I suppose the best place to start is in the beginning...

Satoshi Nakamoto, The Phantom

In 2009, a scientist calling himself Satoshi Nakamoto published an eight-page paper entitled Bitcoin: A Peer-To-Peer Electronic Cash System, along with working proof-of-concept source code. There was nothing unusual about this, except for the simple fact that there is no Satoshi Nakamoto. Stunningly, the author of a scientific paper had used a pseudonym.

The paper itself was not particularly revolutionary either; it built upon previous attempts at crypto-currencies, such as b-money and Hashcash. Satoshi’s true innovation was combining several known concepts like peer-to-peer networking and secure hashes with inventions of his own, namely a clever incentive system for the participants and an anti-inflation mechanism.

Silk Road and Illegal Drugs 

Being an anonymous crypto-currency, Bitcoins (BTC) were soon adopted for payments on Silk Road, an online marketplace for illegal drugs. Silk Road lives inside TOR (The Onion Router) and sports a transaction feedback system similar to the one used by eBay, allowing customers to avoid dishonest sellers. It is unfortunate that Bitcoins are still stigmatized as being linked to Silk Road, and overzealous politicians have used this coincidental connection to call for a ban of the cyber currency. While it is a well-known fact that most dollar bills in circulation have traces of cocaine on them, nobody in their right mind would use this fact as pretext to stigmatize U.S. currency.

MtGox and Other Bitcoin Exchanges 

So, how can you buy Bitcoins? First, create an account on MtGox.com (or any other Bitcoin exchange), and then wire money to that account. Once the funds arrive at the exchange and show up in your account, you can purchase Bitcoins at the current exchange rate. If desired, you can then send all or part of the Bitcoin balance to the Bitcoin wallet on your computer.
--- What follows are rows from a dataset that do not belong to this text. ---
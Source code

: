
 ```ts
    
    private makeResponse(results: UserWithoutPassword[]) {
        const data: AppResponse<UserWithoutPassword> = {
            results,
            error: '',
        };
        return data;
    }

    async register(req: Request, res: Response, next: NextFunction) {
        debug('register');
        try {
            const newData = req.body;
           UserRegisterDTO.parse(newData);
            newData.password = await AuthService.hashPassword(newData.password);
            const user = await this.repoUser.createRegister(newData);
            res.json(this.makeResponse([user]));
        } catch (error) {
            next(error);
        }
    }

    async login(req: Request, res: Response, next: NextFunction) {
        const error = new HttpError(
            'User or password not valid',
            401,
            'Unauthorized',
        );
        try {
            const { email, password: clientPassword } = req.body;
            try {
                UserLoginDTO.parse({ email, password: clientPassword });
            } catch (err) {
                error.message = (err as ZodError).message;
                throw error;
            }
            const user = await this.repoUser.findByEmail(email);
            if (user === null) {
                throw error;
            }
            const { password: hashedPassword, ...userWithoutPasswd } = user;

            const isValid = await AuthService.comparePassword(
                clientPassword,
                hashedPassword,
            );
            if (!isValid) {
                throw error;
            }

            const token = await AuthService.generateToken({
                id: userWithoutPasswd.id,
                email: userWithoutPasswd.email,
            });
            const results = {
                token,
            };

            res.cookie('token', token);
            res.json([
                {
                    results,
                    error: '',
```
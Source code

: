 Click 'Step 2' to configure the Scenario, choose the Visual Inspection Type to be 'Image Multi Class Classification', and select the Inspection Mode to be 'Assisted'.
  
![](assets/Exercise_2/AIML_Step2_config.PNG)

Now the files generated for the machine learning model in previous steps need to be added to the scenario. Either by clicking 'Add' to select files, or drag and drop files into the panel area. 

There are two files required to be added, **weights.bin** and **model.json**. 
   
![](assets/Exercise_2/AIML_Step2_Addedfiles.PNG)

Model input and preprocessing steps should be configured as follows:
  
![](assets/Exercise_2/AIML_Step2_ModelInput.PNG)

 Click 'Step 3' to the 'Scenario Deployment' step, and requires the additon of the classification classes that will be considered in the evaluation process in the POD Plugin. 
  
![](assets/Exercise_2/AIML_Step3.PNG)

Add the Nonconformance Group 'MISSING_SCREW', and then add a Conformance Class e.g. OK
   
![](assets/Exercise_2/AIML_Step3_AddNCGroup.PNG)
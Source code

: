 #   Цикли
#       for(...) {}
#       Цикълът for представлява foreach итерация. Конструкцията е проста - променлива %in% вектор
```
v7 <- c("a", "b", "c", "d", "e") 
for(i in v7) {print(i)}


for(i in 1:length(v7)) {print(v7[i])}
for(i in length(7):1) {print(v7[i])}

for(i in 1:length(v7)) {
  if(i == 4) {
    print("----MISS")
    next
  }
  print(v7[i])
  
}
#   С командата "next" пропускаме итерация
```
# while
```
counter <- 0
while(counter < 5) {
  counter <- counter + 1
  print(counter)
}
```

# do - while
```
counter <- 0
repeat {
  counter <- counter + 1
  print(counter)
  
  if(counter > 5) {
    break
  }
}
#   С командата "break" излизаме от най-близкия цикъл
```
Several different wallet programs are available for download, for instance Bitcoin-Qt or Multibit, and wallets are also available for mobile devices.

A Crisis in Cyprus and a Bitcoin Bubble

Economists have pointed out that a currency should not have an intrinsic value. For instance, it costs less than 10 cents to produce any U.S. banknote. However, there is a limited number of Bitcoins in circulation. In fact, only 21 million Bitcoins will ever exist. So, when demand exceeds supply, the price will rise.

Demand started to increase during the financial crisis in Cyprus, when a stunned public learned from the media that their bank deposits would be subject to a one-time 6.7% levy, or 10% for accounts valued more than 100,000 Euros. Even though the bank levy for small accounts was later rescinded, the mere suggestion that bank deposits are not safe from surprise retroactive taxation drove some people in EU member countries to look for ways to park their money anonymously. Due to this increased demand, Bitcoins began to appreciate against traditional currencies like the U.S. dollar and the Euro. As Bitcoins became ever more valuable, speculators jumped in, thus pouring gasoline on the fire.

The Burst of the Bitcoin Bubble and the Recovery

By mid-March, word had gotten out that by buying Bitcoins, one could double his investment within a week. By April 10th, a historical peak of $266 per Bitcoin had been reached. Speculators flooded MtGox (the major Bitcoin trading platform), overwhelming the server and causing trading to lag. At some point, a selling panic started. Finally, MtGox suspended trading in order to upgrade the trading server, and to exert a calming effect on the market. Once trading resumed, the Bitcoin’s price crashed to approximately $65 before recovery began. At the time of writing, one Bitcoin is valued slightly above US$120.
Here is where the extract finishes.